The Royal Bank of Scotland £5 note, also known as a fiver, is a sterling banknote. It is the second smallest denomination of banknote issued by The Royal Bank of Scotland. The current polymer note, first issued in 2016, bears an image of author Nan Shepherd on the obverse and a pair of mackerel on the reverse.

==History==
The Royal Bank of Scotland began issuing £5 notes in 1727, the same year as the bank's founding. Early banknotes were monochrome, and printed on one side only. The issuing of banknotes by Scottish banks was regulated by the Banknote (Scotland) Act 1845 until it was superseded by the Banking Act 2009. Though strictly not legal tender in Scotland, Scottish banknotes are nevertheless legal currency and are generally accepted throughout the United Kingdom. Scottish banknotes are fully backed such that holders have the same level of protection as those holding genuine Bank of England notes. The £5 note is currently the second smallest denomination of banknote issued by The Royal Bank of Scotland.

Scottish banknotes are not withdrawn in the same manner as Bank of England notes, and therefore several different versions of the Royal Bank of Scotland five pound note may be encountered, although the Committee of Scottish Bankers encouraged the public to spend or exchange older, non-polymer five pound notes before 1 March 2018.

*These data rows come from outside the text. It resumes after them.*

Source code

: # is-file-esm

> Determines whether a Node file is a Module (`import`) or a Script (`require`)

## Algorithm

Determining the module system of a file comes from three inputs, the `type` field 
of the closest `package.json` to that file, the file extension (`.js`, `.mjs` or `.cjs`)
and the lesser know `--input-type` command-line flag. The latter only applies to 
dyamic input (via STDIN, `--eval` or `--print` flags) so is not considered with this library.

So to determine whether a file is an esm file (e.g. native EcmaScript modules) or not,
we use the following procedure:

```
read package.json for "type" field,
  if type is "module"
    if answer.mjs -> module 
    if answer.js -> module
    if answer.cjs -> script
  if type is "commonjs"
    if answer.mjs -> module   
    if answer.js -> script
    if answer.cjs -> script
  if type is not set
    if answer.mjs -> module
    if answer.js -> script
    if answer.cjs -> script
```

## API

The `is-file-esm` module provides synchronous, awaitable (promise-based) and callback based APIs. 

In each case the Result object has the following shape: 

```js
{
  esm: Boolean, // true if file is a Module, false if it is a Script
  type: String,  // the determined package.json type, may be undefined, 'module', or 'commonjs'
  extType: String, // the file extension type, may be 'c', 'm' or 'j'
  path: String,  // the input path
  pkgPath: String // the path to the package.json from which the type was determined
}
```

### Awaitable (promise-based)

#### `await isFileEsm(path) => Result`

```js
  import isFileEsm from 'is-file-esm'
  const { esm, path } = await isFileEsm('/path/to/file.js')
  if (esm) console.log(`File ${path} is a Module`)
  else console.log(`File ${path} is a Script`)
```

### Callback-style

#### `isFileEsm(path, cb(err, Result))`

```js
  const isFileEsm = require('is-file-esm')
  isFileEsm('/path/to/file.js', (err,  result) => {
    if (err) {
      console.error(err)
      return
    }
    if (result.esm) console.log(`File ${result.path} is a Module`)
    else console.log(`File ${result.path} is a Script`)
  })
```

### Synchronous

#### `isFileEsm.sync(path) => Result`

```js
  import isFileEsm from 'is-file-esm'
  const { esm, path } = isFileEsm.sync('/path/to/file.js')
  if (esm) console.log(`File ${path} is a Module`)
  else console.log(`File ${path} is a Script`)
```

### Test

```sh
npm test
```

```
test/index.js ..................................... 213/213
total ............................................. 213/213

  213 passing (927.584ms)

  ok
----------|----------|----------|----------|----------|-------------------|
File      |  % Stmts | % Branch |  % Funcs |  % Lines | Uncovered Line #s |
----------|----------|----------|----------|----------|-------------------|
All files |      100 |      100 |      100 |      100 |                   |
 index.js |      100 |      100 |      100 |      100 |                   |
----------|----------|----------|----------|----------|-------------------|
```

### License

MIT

The Ilay series of banknotes was first issued in 1987. These banknotes feature a portrait of Lord Ilay, first governor of the bank, on the front. Lord Ilay's image is also used as a watermark on the notes. Other design elements include the bank's coat of arms and logo, the facade of Dundas House, the bank's headquarters in Edinburgh, and a pattern representing the ceiling of the headquarters' banking hall. All of the Ilay series notes feature a castle on the back. On the reverse of the £5 note is an image of Culzean Castle. Other versions of the £5 note have been produced since the introduction of the Ilay series to commemorate certain events, including the Queen's Golden Jubilee, the 250th anniversary of the Royal and Ancient Golf Club, the 400th anniversary of the Royal College of Surgeons of Edinburgh, and a celebration of the career of American golfer Jack Nicklaus.

In 2015 it was announced that a new polymer £5 note would be issued in the second half of 2016. The new design was unveiled in April 2016, and features a portrait of author Nan Shepherd on the front. Alongside the portrait is an image of the Cairngorms, as well as a quote from Shepherd's book The Living Mountain. The rear of the note bears an image of two mackerel alongside an excerpt from Sorley MacLean's poem The Choice.

==Designs==

| Note | First issued | Colour | Size | Design | Additional information |
|---|---|---|---|---|---|
| Ilay | 1987 | Blue | 135 × 70 mm | Front: Lord Ilay; Back: Culzen Castle | Withdrawn 1st March 2018 |
| Polymer | 2016 | Blue | 125 × 65 mm | Front: Nan Shepherd; Back: Two mackerel |  |

Information taken from The Committee of Scottish Bankers website.